**Your goal:** Your output should consist of the lines from the first line of the records below through the one with "Dependable Systems (jezek@d3s.mff.cuni.cz)", exactly, minus the pictures.

**Records shown:**

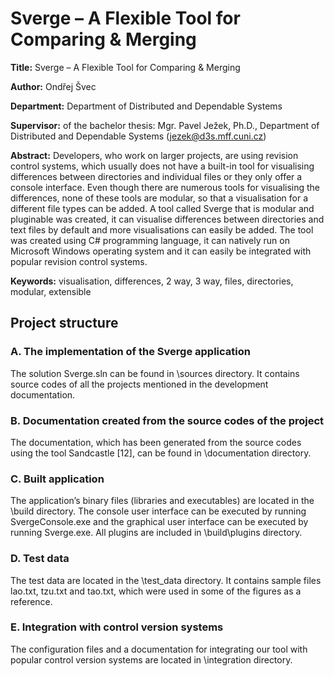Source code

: # Sverge – A Flexible Tool for Comparing & Merging

**Title:** Sverge – A Flexible Tool for Comparing & Merging

**Author:** Ondřej Švec

**Department:** Department of Distributed and Dependable Systems

**Supervisor:** of the bachelor thesis: Mgr. Pavel Ježek, Ph.D., Department of Distributed and Dependable Systems (jezek@d3s.mff.cuni.cz)

**Abstract:** Developers, who work on larger projects, are using revision control systems, which usually does not have a built-in tool for visualising differences between directories and individual files or they only offer a console interface. Even though there are numerous tools for visualising the differences, none of these tools are modular, so that a visualisation for a different file types can be added. A tool called Sverge that is modular and pluginable was created, it can visualise differences between directories and text files by default and more visualisations can easily be added. The tool was created using C# programming language, it can natively run on Microsoft Windows operating system and it can easily be integrated with popular revision control systems.

**Keywords:** visualisation, differences, 2 way, 3 way, files, directories, modular, extensible

## Project structure

### A. The implementation of the Sverge application
The solution Sverge.sln can be found in \sources directory. It contains source codes of all the projects mentioned in the development documentation.

### B. Documentation created from the source codes of the project
The documentation, which has been generated from the source codes using the tool Sandcastle [12], can be found in \documentation directory.

### C. Built application
The application’s binary files (libraries and executables) are located in the \build directory. The console user interface can be executed by running SvergeConsole.exe and the graphical user interface can be executed by running Sverge.exe. All plugins are included in \build\plugins directory.

### D. Test data
The test data are located in the \test_data directory. It contains sample files lao.txt, tzu.txt and tao.txt, which were used in some of the figures as a reference.

### E. Integration with control version systems
The configuration files and a documentation for integrating our tool with popular control version systems are located in \integration directory.
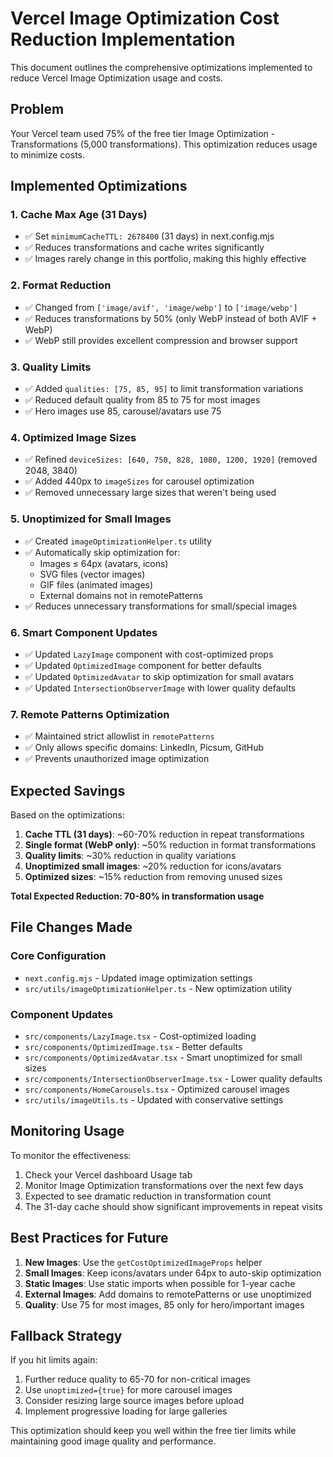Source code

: # Vercel Image Optimization Cost Reduction Implementation

This document outlines the comprehensive optimizations implemented to reduce Vercel Image Optimization usage and costs.

## Problem

Your Vercel team used 75% of the free tier Image Optimization - Transformations (5,000 transformations). This optimization reduces usage to minimize costs.

## Implemented Optimizations

### 1. **Cache Max Age (31 Days)**

- ✅ Set `minimumCacheTTL: 2678400` (31 days) in next.config.mjs
- ✅ Reduces transformations and cache writes significantly
- ✅ Images rarely change in this portfolio, making this highly effective

### 2. **Format Reduction**

- ✅ Changed from `['image/avif', 'image/webp']` to `['image/webp']`
- ✅ Reduces transformations by 50% (only WebP instead of both AVIF + WebP)
- ✅ WebP still provides excellent compression and browser support

### 3. **Quality Limits**

- ✅ Added `qualities: [75, 85, 95]` to limit transformation variations
- ✅ Reduced default quality from 85 to 75 for most images
- ✅ Hero images use 85, carousel/avatars use 75

### 4. **Optimized Image Sizes**

- ✅ Refined `deviceSizes: [640, 750, 828, 1080, 1200, 1920]` (removed 2048, 3840)
- ✅ Added 440px to `imageSizes` for carousel optimization
- ✅ Removed unnecessary large sizes that weren't being used

### 5. **Unoptimized for Small Images**

- ✅ Created `imageOptimizationHelper.ts` utility
- ✅ Automatically skip optimization for:
  - Images ≤ 64px (avatars, icons)
  - SVG files (vector images)
  - GIF files (animated images)
  - External domains not in remotePatterns
- ✅ Reduces unnecessary transformations for small/special images

### 6. **Smart Component Updates**

- ✅ Updated `LazyImage` component with cost-optimized props
- ✅ Updated `OptimizedImage` component for better defaults
- ✅ Updated `OptimizedAvatar` to skip optimization for small avatars
- ✅ Updated `IntersectionObserverImage` with lower quality defaults

### 7. **Remote Patterns Optimization**

- ✅ Maintained strict allowlist in `remotePatterns`
- ✅ Only allows specific domains: LinkedIn, Picsum, GitHub
- ✅ Prevents unauthorized image optimization

## Expected Savings

Based on the optimizations:

1. **Cache TTL (31 days)**: ~60-70% reduction in repeat transformations
2. **Single format (WebP only)**: ~50% reduction in format transformations
3. **Quality limits**: ~30% reduction in quality variations
4. **Unoptimized small images**: ~20% reduction for icons/avatars
5. **Optimized sizes**: ~15% reduction from removing unused sizes

**Total Expected Reduction: 70-80% in transformation usage**

## File Changes Made

### Core Configuration

- `next.config.mjs` - Updated image optimization settings
- `src/utils/imageOptimizationHelper.ts` - New optimization utility

### Component Updates

- `src/components/LazyImage.tsx` - Cost-optimized loading
- `src/components/OptimizedImage.tsx` - Better defaults
- `src/components/OptimizedAvatar.tsx` - Smart unoptimized for small sizes
- `src/components/IntersectionObserverImage.tsx` - Lower quality defaults
- `src/components/HomeCarousels.tsx` - Optimized carousel images
- `src/utils/imageUtils.ts` - Updated with conservative settings

## Monitoring Usage

To monitor the effectiveness:

1. Check your Vercel dashboard Usage tab
2. Monitor Image Optimization transformations over the next few days
3. Expected to see dramatic reduction in transformation count
4. The 31-day cache should show significant improvements in repeat visits

## Best Practices for Future

1. **New Images**: Use the `getCostOptimizedImageProps` helper
2. **Small Images**: Keep icons/avatars under 64px to auto-skip optimization
3. **Static Images**: Use static imports when possible for 1-year cache
4. **External Images**: Add domains to remotePatterns or use unoptimized
5. **Quality**: Use 75 for most images, 85 only for hero/important images

## Fallback Strategy

If you hit limits again:

1. Further reduce quality to 65-70 for non-critical images
2. Use `unoptimized={true}` for more carousel images
3. Consider resizing large source images before upload
4. Implement progressive loading for large galleries

This optimization should keep you well within the free tier limits while maintaining good image quality and performance.
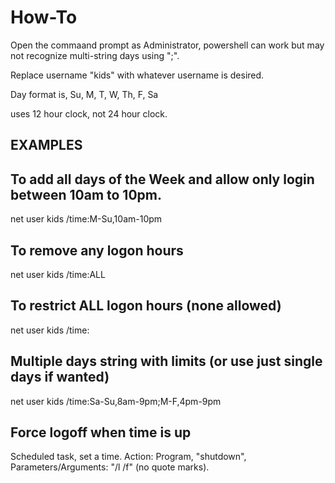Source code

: 
# How-To

Open the commaand prompt as Administrator, powershell can work but may not recognize multi-string days using ";".

Replace username "kids" with whatever username is desired.

Day format is, Su, M, T, W, Th, F, Sa

uses 12 hour clock, not 24 hour clock.

## EXAMPLES ##

## To add all days of the Week and allow only login between 10am to 10pm.
net user kids /time:M-Su,10am-10pm

## To remove any logon hours
net user kids /time:ALL

## To restrict ALL logon hours (none allowed)
net user kids /time:

## Multiple days string with limits (or use just single days if wanted)
net user kids /time:Sa-Su,8am-9pm;M-F,4pm-9pm

## Force logoff when time is up
Scheduled task, set a time. Action: Program, "shutdown", Parameters/Arguments: "/l /f" (no quote marks).
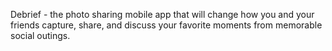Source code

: Debrief - the photo sharing mobile app that will change how you and your friends capture, share, and discuss your favorite moments from memorable social outings.
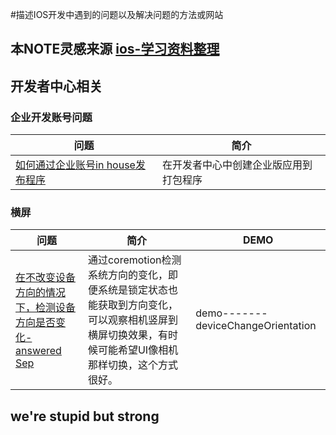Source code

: #描述IOS开发中遇到的问题以及解决问题的方法或网站

## 本NOTE灵感来源 [ios-学习资料整理](https://github.com/D-oil/trip-to-iOS/blob/master/README.md#ios-学习资料整理)

## 开发者中心相关
### 企业开发账号问题
问题  |  简介
----  |  ----
[如何通过企业账号in house发布程序](http://www.cnblogs.com/AnDongBlog/p/3993381.html)  |  在开发者中心中创建企业版应用到打包程序

### 横屏
问题  |  简介  |  DEMO
----  |  ----  |  ----
[在不改变设备方向的情况下，检测设备方向是否变化-answered Sep](http://stackoverflow.com/questions/4574693/ios-device-orientation-disregarding-orientation-lock/12248095#12248095)  |  通过coremotion检测系统方向的变化，即便系统是锁定状态也能获取到方向变化，可以观察相机竖屏到横屏切换效果，有时候可能希望UI像相机那样切换，这个方式很好。 | demo-------deviceChangeOrientation



## we're stupid but strong
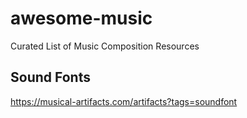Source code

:# awesome-music
Curated List of Music Composition Resources

## Sound Fonts
https://musical-artifacts.com/artifacts?tags=soundfont
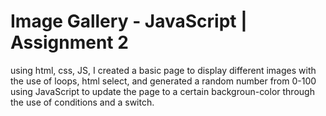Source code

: # Image Gallery - JavaScript | Assignment 2
using html, css, JS, I created a basic page to display different images with the use of loops, html select, and generated a random number from 0-100 using JavaScript to update the page to a certain backgroun-color through the use of conditions and a switch.  
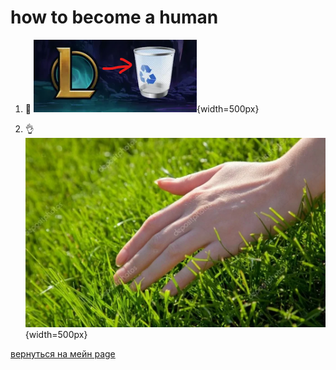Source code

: # how to become a human

1. 🙌
![step_1](assets/evolution_manual/step_1.png){width=500px}

2. 👌
![step_2](assets/evolution_manual/step_2.png){width=500px}

[вернуться на мейн page](README.md)
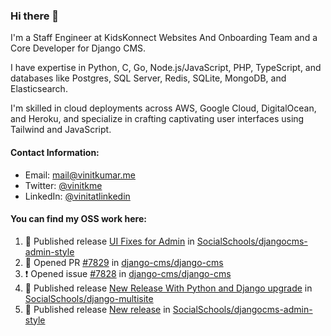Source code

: ### Hi there 👋

I'm a Staff Engineer at KidsKonnect Websites And Onboarding Team and a Core Developer for Django CMS.

I have expertise in Python, C, Go, Node.js/JavaScript, PHP, TypeScript, and databases like Postgres, SQL Server, Redis, SQLite, MongoDB, and Elasticsearch. 

I'm skilled in cloud deployments across AWS, Google Cloud, DigitalOcean, and Heroku, and specialize in crafting captivating user interfaces using Tailwind and JavaScript. 

#### Contact Information:

- Email: <a href="mailto:mail@vinitkumar.me">mail@vinitkumar.me</a>
- Twitter: [@vinitkme](https://twitter.com/vinitkme)
- LinkedIn: [@vinitatlinkedin](https://www.linkedin.com/in/vinitatlinkedin/)  

#### You can find my OSS work here:

<!--START_SECTION:activity-->
1. 🚀 Published release [UI Fixes for Admin](https://github.com/SocialSchools/djangocms-admin-style/releases/tag/v3.3.2) in [SocialSchools/djangocms-admin-style](https://github.com/SocialSchools/djangocms-admin-style)
2. 💪 Opened PR [#7829](https://github.com/django-cms/django-cms/pull/7829) in [django-cms/django-cms](https://github.com/django-cms/django-cms)
3. ❗ Opened issue [#7828](https://github.com/django-cms/django-cms/issues/7828) in [django-cms/django-cms](https://github.com/django-cms/django-cms)
4. 🚀 Published release [New Release With Python and Django upgrade](https://github.com/SocialSchools/django-multisite/releases/tag/2.0.0) in [SocialSchools/django-multisite](https://github.com/SocialSchools/django-multisite)
5. 🚀 Published release [New release](https://github.com/SocialSchools/djangocms-admin-style/releases/tag/v3.3.1) in [SocialSchools/djangocms-admin-style](https://github.com/SocialSchools/djangocms-admin-style)
<!--END_SECTION:activity-->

**Written response:**
Source code

: # Sverge – A Flexible Tool for Comparing & Merging

**Title:** Sverge – A Flexible Tool for Comparing & Merging

**Author:** Ondřej Švec

**Department:** Department of Distributed and Dependable Systems

**Supervisor:** of the bachelor thesis: Mgr. Pavel Ježek, Ph.D., Department of Distributed and Dependable Systems (jezek@d3s.mff.cuni.cz)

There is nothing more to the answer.